+++ Supplied data +++

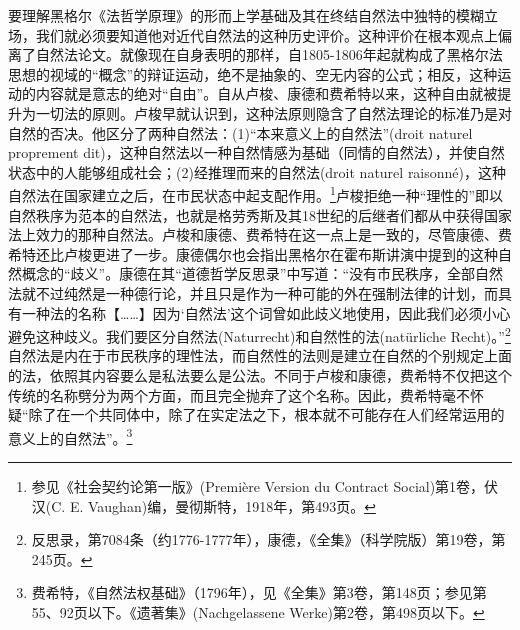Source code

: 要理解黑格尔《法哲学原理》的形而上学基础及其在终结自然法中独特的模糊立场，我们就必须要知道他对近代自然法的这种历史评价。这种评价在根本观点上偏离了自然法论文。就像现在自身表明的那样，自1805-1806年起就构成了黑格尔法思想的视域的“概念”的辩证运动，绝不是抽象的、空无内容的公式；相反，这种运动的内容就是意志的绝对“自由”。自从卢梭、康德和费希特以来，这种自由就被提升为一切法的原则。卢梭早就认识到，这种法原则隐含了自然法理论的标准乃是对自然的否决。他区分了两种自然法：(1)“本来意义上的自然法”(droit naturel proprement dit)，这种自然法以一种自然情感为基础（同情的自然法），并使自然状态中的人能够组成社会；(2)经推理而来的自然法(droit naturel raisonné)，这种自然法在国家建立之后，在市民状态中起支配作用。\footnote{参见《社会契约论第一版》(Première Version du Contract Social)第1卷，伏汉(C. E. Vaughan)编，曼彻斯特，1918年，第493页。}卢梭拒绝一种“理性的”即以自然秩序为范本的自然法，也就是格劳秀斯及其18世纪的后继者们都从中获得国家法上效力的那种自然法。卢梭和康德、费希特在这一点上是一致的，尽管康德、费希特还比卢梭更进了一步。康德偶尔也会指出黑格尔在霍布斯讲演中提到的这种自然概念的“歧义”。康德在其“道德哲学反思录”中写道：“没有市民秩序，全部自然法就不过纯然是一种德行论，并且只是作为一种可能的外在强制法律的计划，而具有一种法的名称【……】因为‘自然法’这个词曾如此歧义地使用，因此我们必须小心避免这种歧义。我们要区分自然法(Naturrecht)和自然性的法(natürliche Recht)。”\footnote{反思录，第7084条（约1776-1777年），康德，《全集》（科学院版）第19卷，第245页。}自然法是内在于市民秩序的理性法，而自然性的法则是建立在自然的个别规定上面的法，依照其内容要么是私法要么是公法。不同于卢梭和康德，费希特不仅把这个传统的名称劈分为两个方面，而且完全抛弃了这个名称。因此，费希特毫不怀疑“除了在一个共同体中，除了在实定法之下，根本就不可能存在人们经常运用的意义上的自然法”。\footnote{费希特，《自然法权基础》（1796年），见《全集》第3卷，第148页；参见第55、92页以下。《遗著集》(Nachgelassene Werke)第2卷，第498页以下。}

+++
+++ Supplied data +++

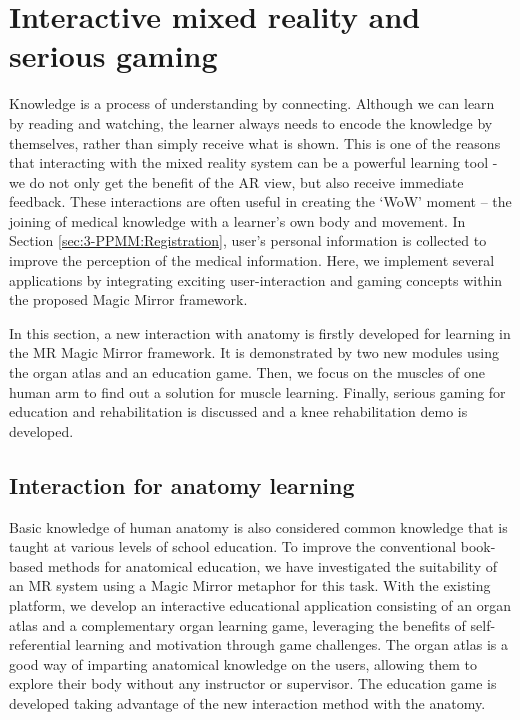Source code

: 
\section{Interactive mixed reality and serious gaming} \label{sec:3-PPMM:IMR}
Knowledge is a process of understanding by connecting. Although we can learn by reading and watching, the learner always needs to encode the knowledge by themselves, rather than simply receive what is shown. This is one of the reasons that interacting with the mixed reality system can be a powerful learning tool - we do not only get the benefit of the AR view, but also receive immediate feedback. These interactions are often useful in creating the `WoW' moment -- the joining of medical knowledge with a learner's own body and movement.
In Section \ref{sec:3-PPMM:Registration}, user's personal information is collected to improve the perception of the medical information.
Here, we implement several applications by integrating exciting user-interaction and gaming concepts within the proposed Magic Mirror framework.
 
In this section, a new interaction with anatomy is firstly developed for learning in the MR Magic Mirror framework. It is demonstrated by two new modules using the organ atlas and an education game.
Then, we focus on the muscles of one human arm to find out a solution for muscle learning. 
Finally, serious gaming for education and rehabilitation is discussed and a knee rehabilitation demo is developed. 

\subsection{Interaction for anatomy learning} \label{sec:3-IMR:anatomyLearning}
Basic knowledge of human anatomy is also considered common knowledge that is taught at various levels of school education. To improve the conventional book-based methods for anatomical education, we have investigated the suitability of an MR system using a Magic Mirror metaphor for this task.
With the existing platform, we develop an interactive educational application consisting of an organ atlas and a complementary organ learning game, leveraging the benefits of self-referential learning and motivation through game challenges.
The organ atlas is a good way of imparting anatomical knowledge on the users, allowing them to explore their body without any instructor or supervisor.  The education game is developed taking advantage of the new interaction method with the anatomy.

+++
+++ Supplied data +++

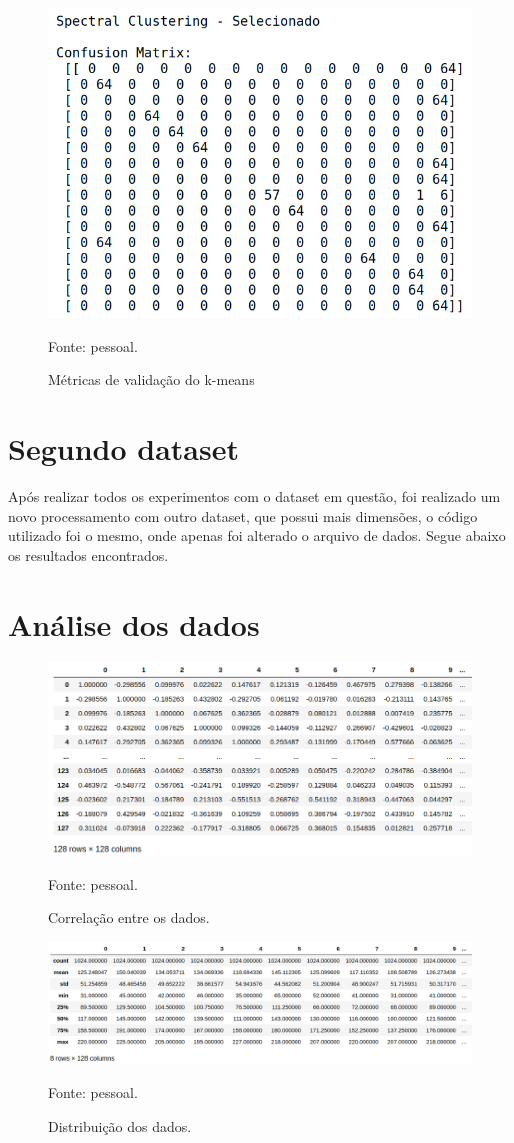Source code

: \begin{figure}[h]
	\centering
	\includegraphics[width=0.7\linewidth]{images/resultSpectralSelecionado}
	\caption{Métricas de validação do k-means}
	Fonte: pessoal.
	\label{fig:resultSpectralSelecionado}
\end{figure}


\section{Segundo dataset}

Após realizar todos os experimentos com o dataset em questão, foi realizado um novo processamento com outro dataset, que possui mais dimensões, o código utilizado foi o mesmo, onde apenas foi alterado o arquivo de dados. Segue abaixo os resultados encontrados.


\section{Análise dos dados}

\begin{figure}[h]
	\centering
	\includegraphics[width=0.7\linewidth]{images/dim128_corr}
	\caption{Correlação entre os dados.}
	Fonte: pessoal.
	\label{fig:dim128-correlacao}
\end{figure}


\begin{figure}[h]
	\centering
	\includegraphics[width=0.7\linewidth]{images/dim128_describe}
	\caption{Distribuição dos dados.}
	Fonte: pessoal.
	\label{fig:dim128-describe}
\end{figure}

+++

Task statement: Could you reproduce exactly the lines of the entries above, from the one with "Knowledge is a" through the one with "With the existing", and nothing else?

Written reply:
Knowledge is a process of understanding by connecting. Although we can learn by reading and watching, the learner always needs to encode the knowledge by themselves, rather than simply receive what is shown. This is one of the reasons that interacting with the mixed reality system can be a powerful learning tool - we do not only get the benefit of the AR view, but also receive immediate feedback. These interactions are often useful in creating the `WoW' moment -- the joining of medical knowledge with a learner's own body and movement.
In Section \ref{sec:3-PPMM:Registration}, user's personal information is collected to improve the perception of the medical information.
Here, we implement several applications by integrating exciting user-interaction and gaming concepts within the proposed Magic Mirror framework.
 
In this section, a new interaction with anatomy is firstly developed for learning in the MR Magic Mirror framework. It is demonstrated by two new modules using the organ atlas and an education game.
Then, we focus on the muscles of one human arm to find out a solution for muscle learning. 
Finally, serious gaming for education and rehabilitation is discussed and a knee rehabilitation demo is developed. 

\subsection{Interaction for anatomy learning} \label{sec:3-IMR:anatomyLearning}
Basic knowledge of human anatomy is also considered common knowledge that is taught at various levels of school education. To improve the conventional book-based methods for anatomical education, we have investigated the suitability of an MR system using a Magic Mirror metaphor for this task.
With the existing platform, we develop an interactive educational application consisting of an organ atlas and a complementary organ learning game, leveraging the benefits of self-referential learning and motivation through game challenges.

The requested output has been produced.